══ GIVEN RECORDS
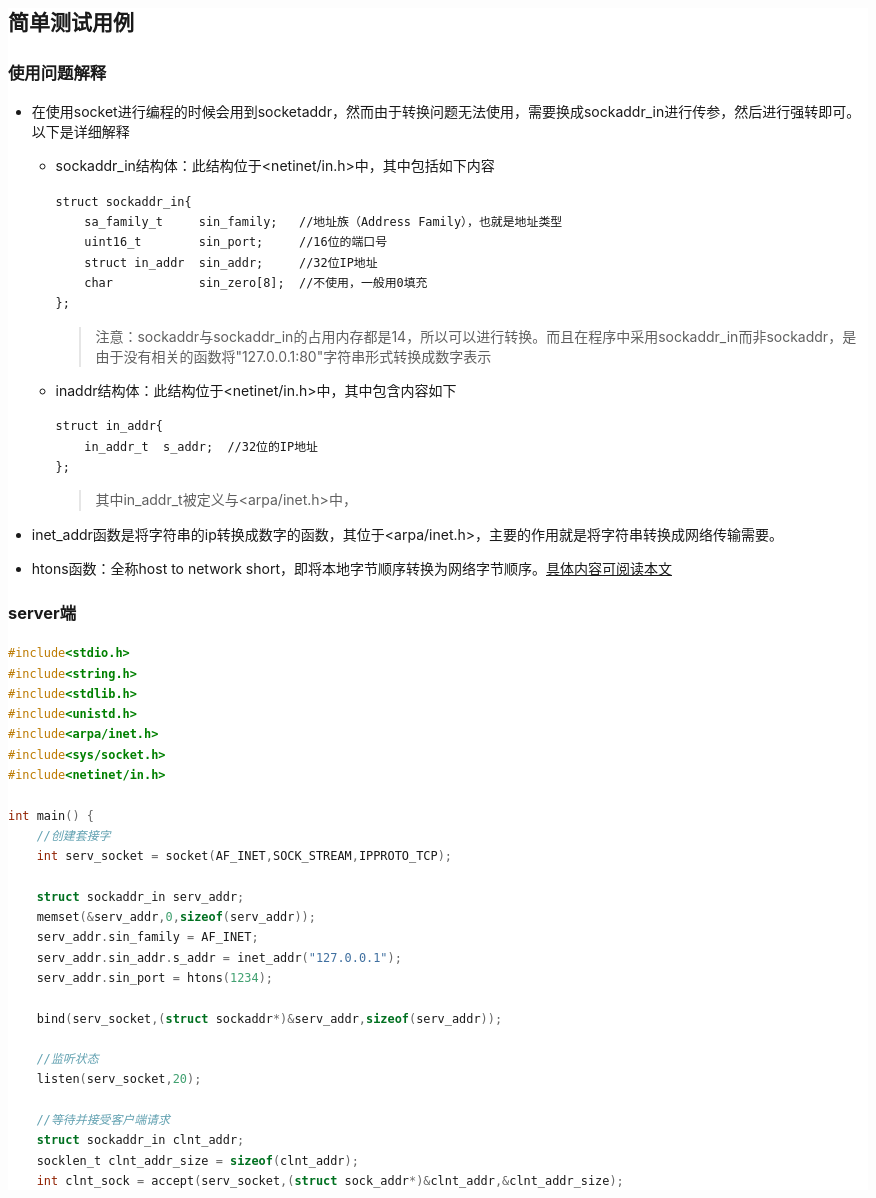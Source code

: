 ## 简单测试用例

### 使用问题解释

+ 在使用socket进行编程的时候会用到socketaddr，然而由于转换问题无法使用，需要换成sockaddr_in进行传参，然后进行强转即可。以下是详细解释
  + sockaddr_in结构体：此结构位于<netinet/in.h>中，其中包括如下内容

    ```
    struct sockaddr_in{
        sa_family_t     sin_family;   //地址族（Address Family），也就是地址类型
        uint16_t        sin_port;     //16位的端口号
        struct in_addr  sin_addr;     //32位IP地址
        char            sin_zero[8];  //不使用，一般用0填充
    };
    ```

    

    > 注意：sockaddr与sockaddr_in的占用内存都是14，所以可以进行转换。而且在程序中采用sockaddr_in而非sockaddr，是由于没有相关的函数将"127.0.0.1:80"字符串形式转换成数字表示

  + inaddr结构体：此结构位于<netinet/in.h>中，其中包含内容如下

    ```
    struct in_addr{
        in_addr_t  s_addr;  //32位的IP地址
    };
    ```

    > 其中in_addr_t被定义与<arpa/inet.h>中，

+ inet_addr函数是将字符串的ip转换成数字的函数，其位于<arpa/inet.h>，主要的作用就是将字符串转换成网络传输需要。

+ htons函数：全称host to network short，即将本地字节顺序转换为网络字节顺序。[具体内容可阅读本文](https://blog.csdn.net/myyllove/article/details/83380209)

### server端

```c
#include<stdio.h>
#include<string.h>
#include<stdlib.h>
#include<unistd.h>
#include<arpa/inet.h>
#include<sys/socket.h>
#include<netinet/in.h>

int main() {
    //创建套接字
    int serv_socket = socket(AF_INET,SOCK_STREAM,IPPROTO_TCP);

    struct sockaddr_in serv_addr;
    memset(&serv_addr,0,sizeof(serv_addr));
    serv_addr.sin_family = AF_INET;
    serv_addr.sin_addr.s_addr = inet_addr("127.0.0.1");
    serv_addr.sin_port = htons(1234);
    
    bind(serv_socket,(struct sockaddr*)&serv_addr,sizeof(serv_addr));

    //监听状态
    listen(serv_socket,20);

    //等待并接受客户端请求
    struct sockaddr_in clnt_addr;
    socklen_t clnt_addr_size = sizeof(clnt_addr);
    int clnt_sock = accept(serv_socket,(struct sock_addr*)&clnt_addr,&clnt_addr_size);

```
════
ACTIVITY:
When you transcribe these entries, keep every word exact and drop the pictures.

SOLUTION TO THIS TASK:
Source code

: ## 简单测试用例

### 使用问题解释

+ 在使用socket进行编程的时候会用到socketaddr，然而由于转换问题无法使用，需要换成sockaddr_in进行传参，然后进行强转即可。以下是详细解释
  + sockaddr_in结构体：此结构位于<netinet/in.h>中，其中包括如下内容

    ```
    struct sockaddr_in{
        sa_family_t     sin_family;   //地址族（Address Family），也就是地址类型
        uint16_t        sin_port;     //16位的端口号
        struct in_addr  sin_addr;     //32位IP地址
        char            sin_zero[8];  //不使用，一般用0填充
    };
    ```

    

    > 注意：sockaddr与sockaddr_in的占用内存都是14，所以可以进行转换。而且在程序中采用sockaddr_in而非sockaddr，是由于没有相关的函数将"127.0.0.1:80"字符串形式转换成数字表示

  + inaddr结构体：此结构位于<netinet/in.h>中，其中包含内容如下

    ```
    struct in_addr{
        in_addr_t  s_addr;  //32位的IP地址
    };
    ```

    > 其中in_addr_t被定义与<arpa/inet.h>中，

+ inet_addr函数是将字符串的ip转换成数字的函数，其位于<arpa/inet.h>，主要的作用就是将字符串转换成网络传输需要。

+ htons函数：全称host to network short，即将本地字节顺序转换为网络字节顺序。[具体内容可阅读本文](https://blog.csdn.net/myyllove/article/details/83380209)

### server端

```c
#include<stdio.h>
#include<string.h>
#include<stdlib.h>
#include<unistd.h>
#include<arpa/inet.h>
#include<sys/socket.h>
#include<netinet/in.h>

int main() {
    //创建套接字
    int serv_socket = socket(AF_INET,SOCK_STREAM,IPPROTO_TCP);

    struct sockaddr_in serv_addr;
    memset(&serv_addr,0,sizeof(serv_addr));
    serv_addr.sin_family = AF_INET;
    serv_addr.sin_addr.s_addr = inet_addr("127.0.0.1");
    serv_addr.sin_port = htons(1234);
    
    bind(serv_socket,(struct sockaddr*)&serv_addr,sizeof(serv_addr));

    //监听状态
    listen(serv_socket,20);

    //等待并接受客户端请求
    struct sockaddr_in clnt_addr;
    socklen_t clnt_addr_size = sizeof(clnt_addr);
    int clnt_sock = accept(serv_socket,(struct sock_addr*)&clnt_addr,&clnt_addr_size);

```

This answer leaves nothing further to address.